It's great hobby to get into, I would hate to imagine what the cost of getting a pro to cast all the small parts I've done over the years. I can't say I'm an expert or anything as I'm still learning.


----------



## DRB (Feb 1, 2008)

Steve

Another question about your mills. What do yo use for your carriage wheels? Do they have bearings?

Thanks Ryan


----------



## Stevensam (Feb 2, 2008)

Good question, all three mills use different types of wheels/castors.

The Procut uses nylon wheels turned from nylon bar stock. The rail slot in the wheels matches the actual rail width so there is no side movement when milling. I read somewhere that the side thrust of the saw can cause problems with castors. This set up works well.

The bandsaw uses normal small dia aluminium pulleys for wheels as described in the Procut plans. I wouldn't say this is ideal and is more of a temp thing, I plan on using the nylon wheels from the Procut soon.
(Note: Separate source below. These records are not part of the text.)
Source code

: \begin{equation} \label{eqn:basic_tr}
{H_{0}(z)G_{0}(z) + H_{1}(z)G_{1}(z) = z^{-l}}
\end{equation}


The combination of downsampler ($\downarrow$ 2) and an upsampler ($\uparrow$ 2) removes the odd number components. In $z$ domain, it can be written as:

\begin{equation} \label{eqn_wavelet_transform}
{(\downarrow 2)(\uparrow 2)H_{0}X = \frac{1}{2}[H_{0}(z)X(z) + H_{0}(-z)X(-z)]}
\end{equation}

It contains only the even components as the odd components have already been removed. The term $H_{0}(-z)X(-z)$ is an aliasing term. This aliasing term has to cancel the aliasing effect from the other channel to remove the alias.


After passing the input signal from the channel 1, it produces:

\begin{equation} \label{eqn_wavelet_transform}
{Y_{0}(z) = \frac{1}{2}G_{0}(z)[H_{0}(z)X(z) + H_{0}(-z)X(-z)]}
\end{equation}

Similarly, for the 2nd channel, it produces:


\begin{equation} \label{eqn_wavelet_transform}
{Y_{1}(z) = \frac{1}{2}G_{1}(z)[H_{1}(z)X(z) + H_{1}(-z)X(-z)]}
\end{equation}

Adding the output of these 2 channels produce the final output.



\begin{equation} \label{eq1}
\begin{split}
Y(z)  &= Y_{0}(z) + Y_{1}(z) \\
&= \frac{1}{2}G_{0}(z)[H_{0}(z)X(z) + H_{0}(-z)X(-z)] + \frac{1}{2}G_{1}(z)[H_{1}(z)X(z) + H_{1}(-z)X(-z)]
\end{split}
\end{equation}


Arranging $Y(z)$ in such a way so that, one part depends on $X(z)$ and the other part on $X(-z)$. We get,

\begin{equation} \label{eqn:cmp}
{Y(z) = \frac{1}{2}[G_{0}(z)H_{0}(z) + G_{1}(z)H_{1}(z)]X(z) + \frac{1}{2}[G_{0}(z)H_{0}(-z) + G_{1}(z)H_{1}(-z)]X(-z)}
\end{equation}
The 4 stroke CSM uses actual V castors with bearings and it is super easy to push. I find it ideal for this set up but they can be expensive, although I got 2 sets of 4 castors for $5 from a farm clearing sale


----------



## johnarentz (Feb 11, 2018)

I was about to post a thread seeking info about a four stroke motor conversion to use on my procut mill. Are you able to post some info about your 4 stroke chai sawmill build?



Stevensam said:


> Hello,
> 
> When I built my Procut I decided to go somewhat wider, the plans call for the rails to be 27" CTC and I went 32" plus made the bed wider as well. The main reason I did this is so I could build a SimpleSaw bandsawmill and use the same bed, by memory the Simplesaw is 35" between castors.
> 
> ...


----------